[ASSIGNED TASK]: The task calls for the lines below from the line with "4. [Learn_PLINQ_Async_Tasks](Learn_PLINQ_Async_Tasks) - A" to the line with "# TODO Task Manager Plugin", both ends included, copied exactly, without any pictures.

Rendered images with source text
********
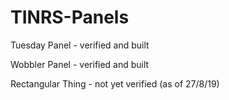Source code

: # TINRS-Panels
Tuesday Panel - verified and built

Wobbler Panel - verified and built

Rectangular Thing - not yet verified (as of 27/8/19)

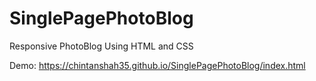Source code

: # SinglePagePhotoBlog
Responsive PhotoBlog Using HTML and CSS

Demo: https://chintanshah35.github.io/SinglePagePhotoBlog/index.html
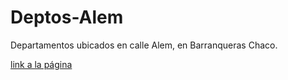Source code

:# Deptos-Alem
Departamentos ubicados en calle Alem, en Barranqueras Chaco.

[link a la página](https://tusuegra510.github.io/Deptos-Alem/)
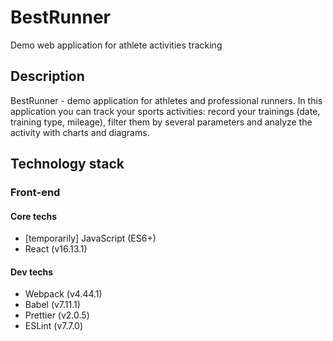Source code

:# BestRunner

Demo web application for athlete activities tracking

## Description

BestRunner - demo application for athletes and professional runners. In this application you can track your sports activities: record your trainings (date, training type, mileage), filter them by several parameters and analyze the activity with charts and diagrams.

## Technology stack

### Front-end

#### Core techs

- [temporarily] JavaScript (ES6+)
- React (v16.13.1)

#### Dev techs

- Webpack (v4.44.1)
- Babel (v7.11.1)
- Prettier (v2.0.5)
- ESLint (v7.7.0)
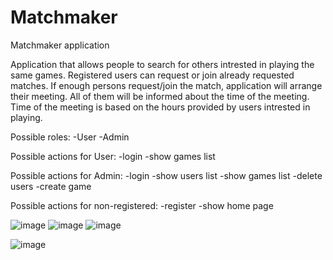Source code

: # Matchmaker
Matchmaker application

Application that allows people to search for others intrested in playing the same games. 
Registered users can request or join already requested matches.
If enough persons request/join the match, application will arrange their meeting.
All of them will be informed about the time of the meeting.
Time of the meeting is based on the hours provided by users intrested in playing.

Possible roles:
-User
-Admin

Possible actions for User:
-login
-show games list

Possible actions for Admin:
-login
-show users list
-show games list
-delete users
-create game

Possible actions for non-registered:
-register
-show home page

![image](https://user-images.githubusercontent.com/93436712/204863406-92f5dd90-0091-40b7-9c4b-8a10a309277e.png)
![image](https://user-images.githubusercontent.com/93436712/204863497-e4b469e6-2553-4cf1-803d-ba49f8c7f24f.png)
![image](https://user-images.githubusercontent.com/93436712/204864476-a8bfa138-6799-4f33-a709-79f120f06034.png)

![image](https://user-images.githubusercontent.com/93436712/204863535-4864b142-4de8-4275-929f-7c7ac8c94c41.png)
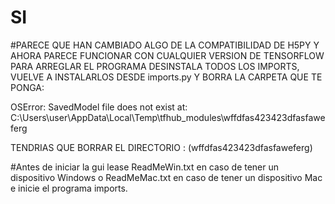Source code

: # SI

#PARECE QUE HAN CAMBIADO ALGO DE LA COMPATIBILIDAD DE H5PY Y AHORA PARECE FUNCIONAR CON CUALQUIER VERSION DE TENSORFLOW PARA ARREGLAR EL PROGRAMA DESINSTALA TODOS LOS IMPORTS, VUELVE A INSTALARLOS DESDE imports.py Y BORRA LA CARPETA QUE TE PONGA:

OSError: SavedModel file does not exist at: C:\Users\user\AppData\Local\Temp\tfhub_modules\wffdfas423423dfasfaweferg

TENDRIAS QUE BORRAR EL DIRECTORIO : (wffdfas423423dfasfaweferg)

#Antes de iniciar la gui lease ReadMeWin.txt en caso de tener un dispositivo Windows o ReadMeMac.txt en caso de tener un dispositivo Mac e inicie el programa imports.
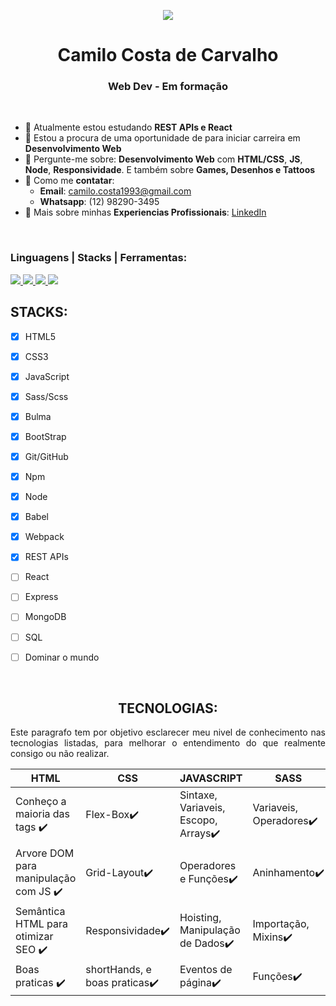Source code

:<p align="center">
 <a href=" ">
  <img src="https://github.com/CamiloCCarvalho/developer/blob/main/img/octocatpersonal.png">
 </a>
</p>

<h1 align="center">Camilo Costa de Carvalho</h1>
<h3 align="center"> Web Dev - Em formação</h3>

<br>

- :seedling:	Atualmente estou estudando **REST APIs e React**
- :handshake: Estou a procura de uma oportunidade de para iniciar carreira em **Desenvolvimento Web**
- :speech_balloon: Pergunte-me sobre: **Desenvolvimento Web** com **HTML/CSS**, **JS**, **Node**, **Responsividade**. E também sobre **Games, Desenhos e Tattoos**
- :email: Como me **contatar**:
  - **Email**: camilo.costa1993@gmail.com
  - **Whatsapp**: (12) 98290-3495
- :page_facing_up:	Mais sobre minhas **Experiencias Profissionais**: <a href="https://www.linkedin.com/in/camilocostac/">LinkedIn</a>
</br>

### Linguagens | Stacks | Ferramentas:

<a href="https://www.w3schools.com/html/">
 <img src="https://img.icons8.com/fluency/48/000000/html-5.png"> 
</a>
<a href="https://www.w3schools.com/css/">
 <img widht="48px" heigth="48px" src="https://img.icons8.com/fluency/48/000000/css3.png"> 
</a>
<a href="https://www.javascript.com/">
 <img widht="48px" heigth="48px" src="https://img.icons8.com/color/48/000000/javascript--v1.png"> 
</a>
<a href="https://sass-lang.com/">
 <img widht="48px" heigth="48px" src="https://img.icons8.com/color/48/000000/sass.png"> 
</a>

 ## STACKS:
 - [x] HTML5
 - [x] CSS3
 - [x] JavaScript
 - [x] Sass/Scss
 - [x] Bulma
 - [x] BootStrap
 - [x] Git/GitHub
 - [x] Npm
 - [x] Node
 - [x] Babel
 - [x] Webpack
 - [x] REST APIs
 - [ ] React
 - [ ] Express
 - [ ] MongoDB
 - [ ] SQL
 - [ ] Dominar o mundo
 
 
<br>

<h2 align="center">TECNOLOGIAS:</h2>

<p align="justify">Este paragrafo tem por objetivo esclarecer meu nivel de conhecimento nas tecnologias listadas, para melhorar o entendimento do que realmente consigo ou não realizar.</p>

HTML|CSS|JAVASCRIPT|SASS
| --------- | --------- | --------- | --------- |
Conheço a maioria das tags ✔️|Flex-Box✔️|Sintaxe, Variaveis, Escopo, Arrays✔️|Variaveis, Operadores✔️
Arvore DOM para manipulação com JS ✔️|Grid-Layout✔️|Operadores e Funções✔️|Aninhamento✔️
Semântica HTML para otimizar SEO ✔️|Responsividade✔️|Hoisting, Manipulação de Dados✔️|Importação, Mixins✔️
Boas praticas ✔️|shortHands, e boas praticas✔️|Eventos de página✔️|Funções✔️

<!---
CamiloCCarvalho/CamiloCCarvalho is a ✨ special ✨ repository because its `README.md` (this file) appears on your GitHub profile.
You can click the Preview link to take a look at your changes.
--->
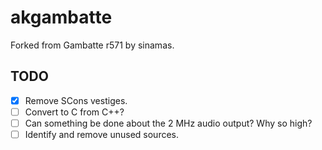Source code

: # akgambatte

Forked from Gambatte r571 by sinamas.

## TODO

- [x] Remove SCons vestiges.
- [ ] Convert to C from C++?
- [ ] Can something be done about the 2 MHz audio output? Why so high?
- [ ] Identify and remove unused sources.
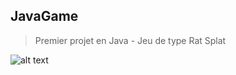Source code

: ## JavaGame
>Premier projet en Java - Jeu de type Rat Splat

![alt text](https://github.com/Orchanyne/ProjetS2Co/blob/master/unknown.png)
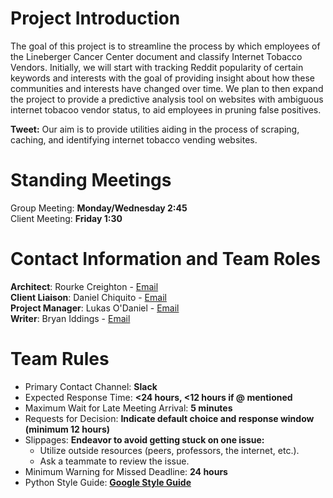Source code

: # Project Introduction

The goal of this project is to streamline the process by which employees of the Lineberger Cancer Center document and classify Internet Tobacco Vendors. Initially, we will start with tracking Reddit popularity of certain keywords and interests with the goal of providing insight about how these communities and interests have changed over time. We plan to then expand the project to provide a predictive analysis tool on websites with ambiguous internet tobacoo vendor status, to aid employees in pruning false positives. 

**Tweet:** Our aim is to provide utilities aiding in the process of scraping, caching, and identifying internet tobacco vending websites.

# Standing Meetings

Group Meeting: **Monday/Wednesday 2:45**  
Client Meeting: **Friday 1:30**
 
# Contact Information and Team Roles
 
**Architect**: Rourke Creighton - [Email](mailto:racreigh@live.unc.edu)  
**Client Liaison**: Daniel Chiquito - [Email](mailto:daniel.chiquito@gmail.com)  
**Project Manager**: Lukas O'Daniel - [Email](mailto:odani@live.unc.edu)  
**Writer**: Bryan Iddings - [Email](mailto:iddings@cs.unc.edu)

# Team Rules

 - Primary Contact Channel: **Slack**
 - Expected Response Time: **<24 hours, <12 hours if @ mentioned**
 - Maximum Wait for Late Meeting Arrival: **5 minutes**
 - Requests for Decision: **Indicate default choice and response window (minimum 12 hours)**
 - Slippages: **Endeavor to avoid getting stuck on one issue:**
   - Utilize outside resources (peers, professors, the internet, etc.).
   - Ask a teammate to review the issue.
 - Minimum Warning for Missed Deadline: **24 hours**
 - Python Style Guide: **[Google Style Guide](https://google.github.io/styleguide/pyguide.html)**
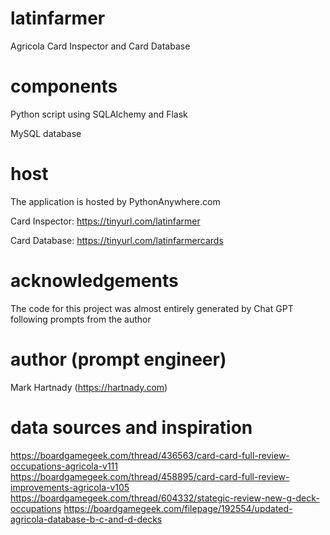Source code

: # latinfarmer
Agricola Card Inspector and Card Database

# components
Python script using SQLAlchemy and Flask

MySQL database

# host
The application is hosted by PythonAnywhere.com

Card Inspector: https://tinyurl.com/latinfarmer

Card Database: https://tinyurl.com/latinfarmercards

# acknowledgements
The code for this project was almost entirely generated by Chat GPT following prompts from the author

# author (prompt engineer)
Mark Hartnady (https://hartnady.com)

# data sources and inspiration
https://boardgamegeek.com/thread/436563/card-card-full-review-occupations-agricola-v111
https://boardgamegeek.com/thread/458895/card-card-full-review-improvements-agricola-v105
https://boardgamegeek.com/thread/604332/stategic-review-new-g-deck-occupations
https://boardgamegeek.com/filepage/192554/updated-agricola-database-b-c-and-d-decks
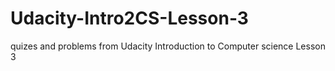 # Udacity-Intro2CS-Lesson-3

quizes and problems from Udacity Introduction to Computer science Lesson 3
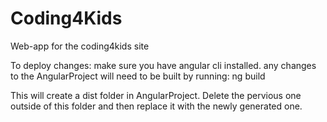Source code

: # Coding4Kids
Web-app for the coding4kids site

To deploy changes:
make sure you have angular cli installed. any changes to the AngularProject will need to be built by running:
ng build

This will create a dist folder in AngularProject. Delete the pervious one outside of this folder and then replace it with the newly generated one. 
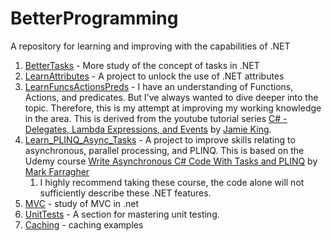 # BetterProgramming
A repository for learning and improving with the capabilities of .NET

1. [BetterTasks](BetterTasks) - More study of the concept of tasks in .NET
2. [LearnAttributes](LearnAttributes) - A project to unlock the use of .NET attributes
3. [LearnFuncsActionsPreds](LearnFuncsActionsPreds) - I have an understanding of Functions, Actions, and predicates. But I've always wanted to dive deeper into the topic. Therefore, this is my attempt at improving my working knowledge in the area. This is derived from the youtube tutorial series [C# - Delegates, Lambda Expressions, and Events](https://www.youtube.com/watch?v=UL2XHN6uJCg&amps;list=PLAE7FECFFFCBE1A54) by [Jamie King](https://www.youtube.com/channel/UCda_RJU9-xB0Hswcrjn4SKw).
4. [Learn_PLINQ_Async_Tasks](Learn_PLINQ_Async_Tasks) - A project to improve skills relating to asynchronous, parallel processing, and PLINQ. This is based on the Udemy course [Write Asynchronous C# Code With Tasks and PLINQ](https://www.udemy.com/write-asynchronous-csharp-code-with-task-parallel-library-and-plinq/) by [Mark Farragher](https://www.udemy.com/user/markfarragher/)
    1. I highly recommend taking these course, the code alone will not sufficiently describe these .NET features.
5. [MVC](MVC) - study of MVC in .net
6. [UnitTests](./UnitTests) - A section for mastering unit testing.
7. [Caching](./Caching) - caching examples
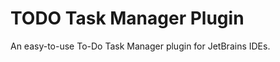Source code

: <!-- Plugin description -->
# TODO Task Manager Plugin

An easy-to-use To-Do Task Manager plugin for JetBrains IDEs.

<!-- Plugin description end -->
********
[RESPONSE]:
4. [Learn_PLINQ_Async_Tasks](Learn_PLINQ_Async_Tasks) - A project to improve skills relating to asynchronous, parallel processing, and PLINQ. This is based on the Udemy course [Write Asynchronous C# Code With Tasks and PLINQ](https://www.udemy.com/write-asynchronous-csharp-code-with-task-parallel-library-and-plinq/) by [Mark Farragher](https://www.udemy.com/user/markfarragher/)
    1. I highly recommend taking these course, the code alone will not sufficiently describe these .NET features.
5. [MVC](MVC) - study of MVC in .net
6. [UnitTests](./UnitTests) - A section for mastering unit testing.
7. [Caching](./Caching) - caching examples
Source code

: <!-- Plugin description -->
# TODO Task Manager Plugin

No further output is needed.